Turnbull argues that rather than decommissioning the HFC altogether the network should be preserved as long as access is made available to all retail service providers. Where things get a little tricky for Turnbull, according to the AFR, is that one of his key points against the NBN is that most residents don’t have any real use for 100 Mbps and will not pay a premium for such speeds. That’s not what Telstra has to say in its HFC upgrade business plan. Plus, the top-tier under the Bigpond Ultimate Cable plan, which is set to be rolled out later this month, offers 500 GB of data a month at a minimum cost over 24 months of $3165.60 plus $9.95 delivery and the cost of the new modem. So maybe people are happy to spend for the service after all, despite the fact that very few will actually be able to enjoy download speeds of up to 100 Mbps.
Of course there is another reason why Telstra has beefed up its HFC network, even though it’s most likely going to be decommissioned, the more people it has on the HFC the more it can collect in disconnection payments from NBN Co.
Regulatory nitty gritty
Moving to the regulatory nitty gritty without which the NBN really won’t get anywhere, it would seem that Telstra’s revised structural separation undertaking (SSU) is still not up to scratch as far as its rivals are concerned and Optus is yet to be convinced about NBN Co’s wholesale broadband agreement (WBA).
On the Telstra SSU front, the telco’s rivals are unanimous in their concern that the revised undertaking currently on the ACCC’s table still does not guarantee equivalence.

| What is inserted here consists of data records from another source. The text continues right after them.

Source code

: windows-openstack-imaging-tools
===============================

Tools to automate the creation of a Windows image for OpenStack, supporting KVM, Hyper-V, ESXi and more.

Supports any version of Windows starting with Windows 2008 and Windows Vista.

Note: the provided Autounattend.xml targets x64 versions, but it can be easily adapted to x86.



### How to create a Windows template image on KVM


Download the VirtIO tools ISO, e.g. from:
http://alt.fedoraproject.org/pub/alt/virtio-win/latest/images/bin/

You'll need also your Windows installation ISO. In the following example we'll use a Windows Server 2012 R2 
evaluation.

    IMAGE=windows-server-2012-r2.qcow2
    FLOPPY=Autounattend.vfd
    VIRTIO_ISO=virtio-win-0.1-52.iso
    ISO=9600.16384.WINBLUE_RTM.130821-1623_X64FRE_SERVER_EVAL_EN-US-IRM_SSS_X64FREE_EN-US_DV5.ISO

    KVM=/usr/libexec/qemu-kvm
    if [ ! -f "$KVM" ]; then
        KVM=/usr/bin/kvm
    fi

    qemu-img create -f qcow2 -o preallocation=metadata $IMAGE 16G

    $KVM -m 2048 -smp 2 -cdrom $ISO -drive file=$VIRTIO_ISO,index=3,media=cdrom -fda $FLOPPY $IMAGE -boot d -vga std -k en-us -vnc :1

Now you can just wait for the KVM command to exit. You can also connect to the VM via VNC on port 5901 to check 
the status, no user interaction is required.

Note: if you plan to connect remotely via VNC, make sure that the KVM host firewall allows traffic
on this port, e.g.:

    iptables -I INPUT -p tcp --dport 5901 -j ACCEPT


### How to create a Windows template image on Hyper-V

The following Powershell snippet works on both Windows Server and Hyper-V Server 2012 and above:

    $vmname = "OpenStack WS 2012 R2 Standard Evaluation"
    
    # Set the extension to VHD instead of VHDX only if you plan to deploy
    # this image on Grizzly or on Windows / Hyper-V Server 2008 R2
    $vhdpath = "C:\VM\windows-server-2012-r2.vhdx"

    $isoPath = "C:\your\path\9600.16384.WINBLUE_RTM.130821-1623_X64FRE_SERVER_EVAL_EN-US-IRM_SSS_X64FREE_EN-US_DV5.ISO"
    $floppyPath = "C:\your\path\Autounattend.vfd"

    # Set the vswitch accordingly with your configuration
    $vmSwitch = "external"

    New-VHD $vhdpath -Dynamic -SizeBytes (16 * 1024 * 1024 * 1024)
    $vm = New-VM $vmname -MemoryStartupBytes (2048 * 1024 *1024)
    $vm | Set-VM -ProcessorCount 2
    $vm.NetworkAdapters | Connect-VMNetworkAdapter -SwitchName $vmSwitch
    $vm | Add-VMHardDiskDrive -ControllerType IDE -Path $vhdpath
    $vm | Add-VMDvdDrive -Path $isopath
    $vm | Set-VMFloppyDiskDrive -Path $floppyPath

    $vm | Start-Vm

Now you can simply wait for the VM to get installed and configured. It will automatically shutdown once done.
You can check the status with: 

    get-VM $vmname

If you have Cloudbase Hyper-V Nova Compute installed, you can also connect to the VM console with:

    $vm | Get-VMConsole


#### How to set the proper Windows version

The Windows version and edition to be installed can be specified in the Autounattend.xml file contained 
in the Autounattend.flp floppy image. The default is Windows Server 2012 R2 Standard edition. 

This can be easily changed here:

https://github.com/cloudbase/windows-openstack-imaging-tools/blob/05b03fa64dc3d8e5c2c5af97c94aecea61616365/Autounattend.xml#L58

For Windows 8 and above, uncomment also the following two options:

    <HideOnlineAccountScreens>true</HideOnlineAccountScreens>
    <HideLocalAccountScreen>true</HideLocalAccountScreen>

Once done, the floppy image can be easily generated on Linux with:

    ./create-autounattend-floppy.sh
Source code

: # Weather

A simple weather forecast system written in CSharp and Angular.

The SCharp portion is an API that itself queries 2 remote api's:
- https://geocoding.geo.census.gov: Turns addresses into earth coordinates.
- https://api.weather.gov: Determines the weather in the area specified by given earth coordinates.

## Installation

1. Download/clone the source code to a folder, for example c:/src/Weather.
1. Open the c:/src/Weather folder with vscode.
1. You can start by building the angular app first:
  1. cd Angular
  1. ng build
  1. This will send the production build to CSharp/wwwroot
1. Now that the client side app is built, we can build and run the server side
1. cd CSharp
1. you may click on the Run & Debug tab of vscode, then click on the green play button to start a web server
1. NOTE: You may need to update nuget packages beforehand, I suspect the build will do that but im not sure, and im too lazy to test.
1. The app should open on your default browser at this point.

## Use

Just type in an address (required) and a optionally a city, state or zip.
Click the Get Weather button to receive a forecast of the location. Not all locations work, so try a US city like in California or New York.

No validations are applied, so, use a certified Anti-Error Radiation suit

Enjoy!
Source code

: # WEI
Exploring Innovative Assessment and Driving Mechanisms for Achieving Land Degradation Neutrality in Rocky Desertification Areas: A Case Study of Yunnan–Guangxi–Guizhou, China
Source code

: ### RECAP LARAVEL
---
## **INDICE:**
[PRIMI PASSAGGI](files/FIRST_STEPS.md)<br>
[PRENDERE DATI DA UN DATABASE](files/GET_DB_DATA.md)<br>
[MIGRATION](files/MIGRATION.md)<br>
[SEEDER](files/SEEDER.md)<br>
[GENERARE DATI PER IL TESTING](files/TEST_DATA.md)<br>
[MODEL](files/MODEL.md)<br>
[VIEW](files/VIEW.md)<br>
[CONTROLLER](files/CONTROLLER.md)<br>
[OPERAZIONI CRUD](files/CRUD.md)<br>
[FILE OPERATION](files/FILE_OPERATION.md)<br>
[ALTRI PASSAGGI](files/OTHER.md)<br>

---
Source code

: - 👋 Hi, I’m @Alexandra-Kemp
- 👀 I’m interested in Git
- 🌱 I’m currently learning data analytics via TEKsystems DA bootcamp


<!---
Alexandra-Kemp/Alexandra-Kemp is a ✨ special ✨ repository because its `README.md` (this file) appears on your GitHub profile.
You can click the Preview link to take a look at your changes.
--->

According to AAPT, Telstra’s obligation is too limited and will be ineffective while Macquarie Telecom argues that the revised undertaking still gives Telstra too many loopholes to avoid meeting equivalence obligations.
As for Optus, while it sees eye to eye with its peers on the SSU, it is still at odds with them with regards to NBN Co’s WBA. So far 21 providers, including iiNet and Primus Australia, have signed up to the WBA but Optus is still trying to iron out some unresolved issues. NBN Co has already made a number of concessions on the WBA front, not to mention the five rewrites, but it looks like Optus is unlikely to jump on board in a hurry or at least until the $11 billion Telstra NBN deal is finally done and dusted.
Spruiking NBN benefits
Finally, Stephen Conroy was out spruiking the benefits of the NBN to the national economy, namely the benefits of teleworking and its positive impact on businesses and their employees. Conroy made the comments as he announced THE date of the first National Telework week, which is to be held from November 12 to 16. From the looks of it Conroy’s spruik couldn’t have come at a better time because as it turns out a new report by the Australian Industry Group and Deloitte has found only 30 per cent of Australian business are sufficiently informed about the benefits of the NBN, with most regional and rural businesses in the dark.